[Stored entries]

##############################

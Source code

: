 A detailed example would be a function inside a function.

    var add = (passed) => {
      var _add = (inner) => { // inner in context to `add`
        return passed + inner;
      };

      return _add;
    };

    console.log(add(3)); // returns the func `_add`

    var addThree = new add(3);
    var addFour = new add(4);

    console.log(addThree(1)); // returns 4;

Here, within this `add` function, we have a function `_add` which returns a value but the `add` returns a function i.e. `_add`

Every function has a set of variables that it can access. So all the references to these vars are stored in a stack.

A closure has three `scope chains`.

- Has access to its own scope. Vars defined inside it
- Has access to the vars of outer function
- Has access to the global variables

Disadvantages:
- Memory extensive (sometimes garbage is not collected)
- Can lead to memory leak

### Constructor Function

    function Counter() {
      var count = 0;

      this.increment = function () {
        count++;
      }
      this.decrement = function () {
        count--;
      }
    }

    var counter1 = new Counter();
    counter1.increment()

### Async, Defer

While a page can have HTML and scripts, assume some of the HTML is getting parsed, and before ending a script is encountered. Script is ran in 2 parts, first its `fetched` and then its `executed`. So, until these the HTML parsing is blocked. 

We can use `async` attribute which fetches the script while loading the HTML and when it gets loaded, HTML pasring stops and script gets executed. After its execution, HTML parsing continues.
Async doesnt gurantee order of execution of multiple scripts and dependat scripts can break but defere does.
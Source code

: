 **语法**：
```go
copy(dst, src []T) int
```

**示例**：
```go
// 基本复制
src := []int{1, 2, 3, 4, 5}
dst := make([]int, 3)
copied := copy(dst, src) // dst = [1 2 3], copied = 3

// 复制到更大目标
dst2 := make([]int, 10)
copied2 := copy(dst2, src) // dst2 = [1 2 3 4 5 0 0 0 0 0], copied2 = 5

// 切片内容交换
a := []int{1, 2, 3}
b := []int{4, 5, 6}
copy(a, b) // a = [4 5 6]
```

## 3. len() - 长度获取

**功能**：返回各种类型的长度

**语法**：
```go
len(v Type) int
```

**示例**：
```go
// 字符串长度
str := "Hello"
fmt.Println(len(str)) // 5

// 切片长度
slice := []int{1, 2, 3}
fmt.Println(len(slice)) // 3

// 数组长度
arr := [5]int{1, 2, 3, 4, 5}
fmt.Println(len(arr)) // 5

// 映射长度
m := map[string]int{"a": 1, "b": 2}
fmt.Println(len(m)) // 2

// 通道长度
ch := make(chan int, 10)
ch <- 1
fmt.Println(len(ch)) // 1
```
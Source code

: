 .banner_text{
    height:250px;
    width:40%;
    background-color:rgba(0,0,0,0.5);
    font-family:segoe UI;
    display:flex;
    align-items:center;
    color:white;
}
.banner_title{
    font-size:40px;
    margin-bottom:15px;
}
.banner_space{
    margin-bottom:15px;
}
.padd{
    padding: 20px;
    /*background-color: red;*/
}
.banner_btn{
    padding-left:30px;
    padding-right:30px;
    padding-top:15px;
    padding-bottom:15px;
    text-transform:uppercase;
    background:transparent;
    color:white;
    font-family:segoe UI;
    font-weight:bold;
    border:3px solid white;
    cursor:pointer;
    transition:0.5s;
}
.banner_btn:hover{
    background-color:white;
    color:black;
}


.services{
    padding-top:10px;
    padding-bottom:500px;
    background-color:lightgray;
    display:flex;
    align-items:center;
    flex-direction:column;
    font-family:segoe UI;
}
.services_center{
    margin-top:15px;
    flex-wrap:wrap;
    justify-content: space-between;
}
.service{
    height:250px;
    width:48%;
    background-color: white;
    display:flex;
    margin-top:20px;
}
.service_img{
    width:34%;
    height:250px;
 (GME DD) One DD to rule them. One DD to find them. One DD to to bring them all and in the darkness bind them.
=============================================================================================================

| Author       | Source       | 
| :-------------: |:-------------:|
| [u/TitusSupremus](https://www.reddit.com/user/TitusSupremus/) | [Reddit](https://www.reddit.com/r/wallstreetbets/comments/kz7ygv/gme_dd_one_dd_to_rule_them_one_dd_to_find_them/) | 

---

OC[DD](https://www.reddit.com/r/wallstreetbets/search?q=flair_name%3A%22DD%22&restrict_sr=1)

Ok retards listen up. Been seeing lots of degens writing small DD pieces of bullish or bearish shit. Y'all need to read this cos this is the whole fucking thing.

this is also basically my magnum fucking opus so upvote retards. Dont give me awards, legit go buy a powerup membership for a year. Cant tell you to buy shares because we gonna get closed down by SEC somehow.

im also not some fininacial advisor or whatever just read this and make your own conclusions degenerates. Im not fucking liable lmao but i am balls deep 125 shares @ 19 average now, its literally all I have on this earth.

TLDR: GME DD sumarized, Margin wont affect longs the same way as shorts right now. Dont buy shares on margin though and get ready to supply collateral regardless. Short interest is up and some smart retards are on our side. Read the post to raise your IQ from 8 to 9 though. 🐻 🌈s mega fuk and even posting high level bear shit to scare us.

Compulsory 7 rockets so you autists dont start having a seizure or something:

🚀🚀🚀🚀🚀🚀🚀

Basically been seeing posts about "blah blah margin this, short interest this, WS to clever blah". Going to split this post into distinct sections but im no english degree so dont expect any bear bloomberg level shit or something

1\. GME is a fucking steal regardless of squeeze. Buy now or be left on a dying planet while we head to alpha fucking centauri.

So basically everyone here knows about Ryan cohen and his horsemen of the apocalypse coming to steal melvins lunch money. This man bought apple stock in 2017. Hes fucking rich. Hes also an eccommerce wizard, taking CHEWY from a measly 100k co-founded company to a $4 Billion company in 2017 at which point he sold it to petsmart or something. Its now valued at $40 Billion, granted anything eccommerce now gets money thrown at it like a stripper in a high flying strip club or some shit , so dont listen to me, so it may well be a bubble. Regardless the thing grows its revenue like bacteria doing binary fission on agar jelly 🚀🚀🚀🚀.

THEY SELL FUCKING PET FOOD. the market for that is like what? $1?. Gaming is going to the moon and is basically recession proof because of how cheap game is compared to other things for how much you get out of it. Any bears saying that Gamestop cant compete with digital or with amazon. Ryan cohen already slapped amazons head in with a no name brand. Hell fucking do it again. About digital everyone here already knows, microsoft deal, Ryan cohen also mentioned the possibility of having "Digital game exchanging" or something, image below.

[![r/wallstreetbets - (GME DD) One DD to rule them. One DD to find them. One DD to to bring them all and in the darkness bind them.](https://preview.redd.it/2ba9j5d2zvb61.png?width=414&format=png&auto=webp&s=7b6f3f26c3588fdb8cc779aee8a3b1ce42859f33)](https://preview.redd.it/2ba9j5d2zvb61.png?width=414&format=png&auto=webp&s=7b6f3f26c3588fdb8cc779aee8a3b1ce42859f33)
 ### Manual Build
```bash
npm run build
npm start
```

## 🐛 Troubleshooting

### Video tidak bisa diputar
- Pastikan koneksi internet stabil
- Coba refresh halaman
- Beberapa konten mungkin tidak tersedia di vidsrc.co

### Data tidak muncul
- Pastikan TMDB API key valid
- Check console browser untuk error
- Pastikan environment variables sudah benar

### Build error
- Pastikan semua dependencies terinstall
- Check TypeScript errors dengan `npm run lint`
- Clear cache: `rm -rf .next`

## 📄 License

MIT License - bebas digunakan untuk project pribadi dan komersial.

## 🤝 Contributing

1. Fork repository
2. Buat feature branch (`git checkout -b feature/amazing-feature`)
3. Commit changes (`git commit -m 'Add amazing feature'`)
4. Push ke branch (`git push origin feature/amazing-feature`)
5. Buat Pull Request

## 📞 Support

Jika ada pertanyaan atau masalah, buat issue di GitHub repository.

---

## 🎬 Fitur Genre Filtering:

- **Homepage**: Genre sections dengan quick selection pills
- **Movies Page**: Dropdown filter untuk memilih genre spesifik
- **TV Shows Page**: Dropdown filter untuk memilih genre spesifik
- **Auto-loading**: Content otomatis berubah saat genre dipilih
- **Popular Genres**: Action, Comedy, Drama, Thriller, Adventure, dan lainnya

##############################

» **Task to carry out**: Starting from the top of the records and ending at the line that contains "console.log(addThree(1)); // returns 4;", repeat each line exactly and return only those lines.

» **Expected answer**:
Source code

: A detailed example would be a function inside a function.

    var add = (passed) => {
      var _add = (inner) => { // inner in context to `add`
        return passed + inner;
      };

      return _add;
    };

    console.log(add(3)); // returns the func `_add`

    var addThree = new add(3);
    var addFour = new add(4);

    console.log(addThree(1)); // returns 4;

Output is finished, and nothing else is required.